All that is wanted is an exact copy of the lines below, starting at the one that contains "- Defect summary" and running to the end.

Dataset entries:

_____

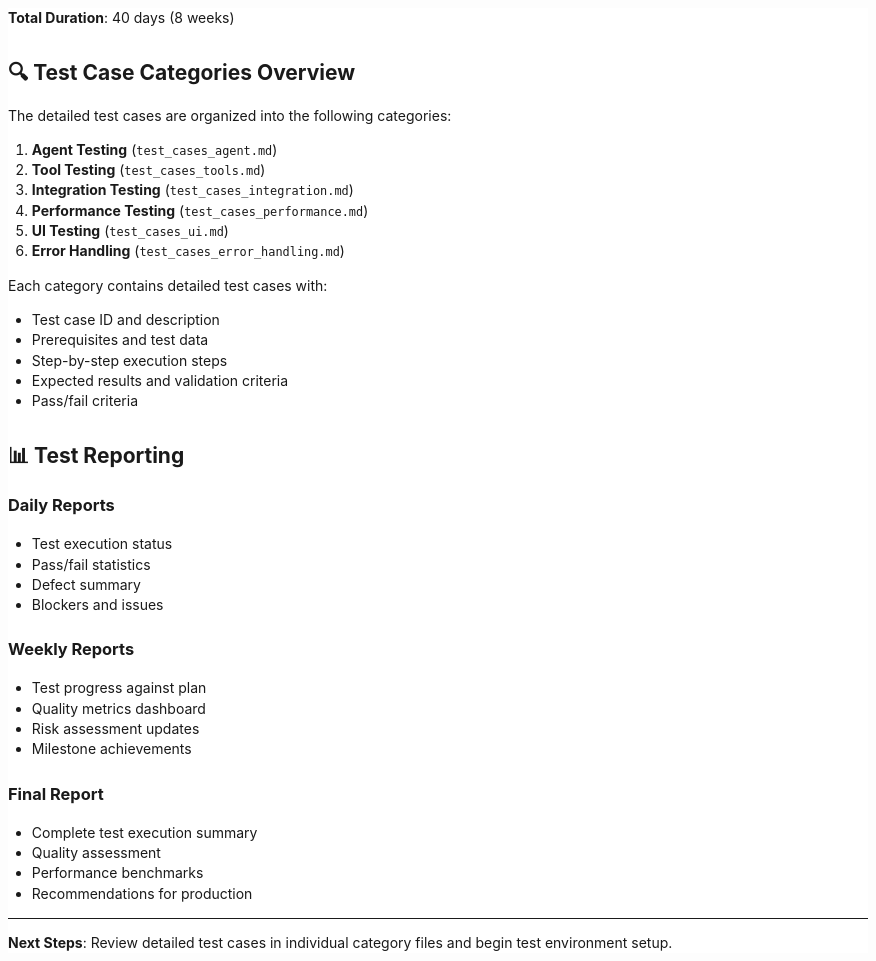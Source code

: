 **Total Duration**: 40 days (8 weeks)

## 🔍 Test Case Categories Overview

The detailed test cases are organized into the following categories:

1. **Agent Testing** (`test_cases_agent.md`)
2. **Tool Testing** (`test_cases_tools.md`)
3. **Integration Testing** (`test_cases_integration.md`)
4. **Performance Testing** (`test_cases_performance.md`)
5. **UI Testing** (`test_cases_ui.md`)
6. **Error Handling** (`test_cases_error_handling.md`)

Each category contains detailed test cases with:
- Test case ID and description
- Prerequisites and test data
- Step-by-step execution steps
- Expected results and validation criteria
- Pass/fail criteria

## 📊 Test Reporting

### Daily Reports
- Test execution status
- Pass/fail statistics
- Defect summary
- Blockers and issues

### Weekly Reports
- Test progress against plan
- Quality metrics dashboard
- Risk assessment updates
- Milestone achievements

### Final Report
- Complete test execution summary
- Quality assessment
- Performance benchmarks
- Recommendations for production

---

**Next Steps**: Review detailed test cases in individual category files and begin test environment setup.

_____

Answer
- Defect summary
- Blockers and issues

### Weekly Reports
- Test progress against plan
- Quality metrics dashboard
- Risk assessment updates
- Milestone achievements

### Final Report
- Complete test execution summary
- Quality assessment
- Performance benchmarks
- Recommendations for production

---

**Next Steps**: Review detailed test cases in individual category files and begin test environment setup.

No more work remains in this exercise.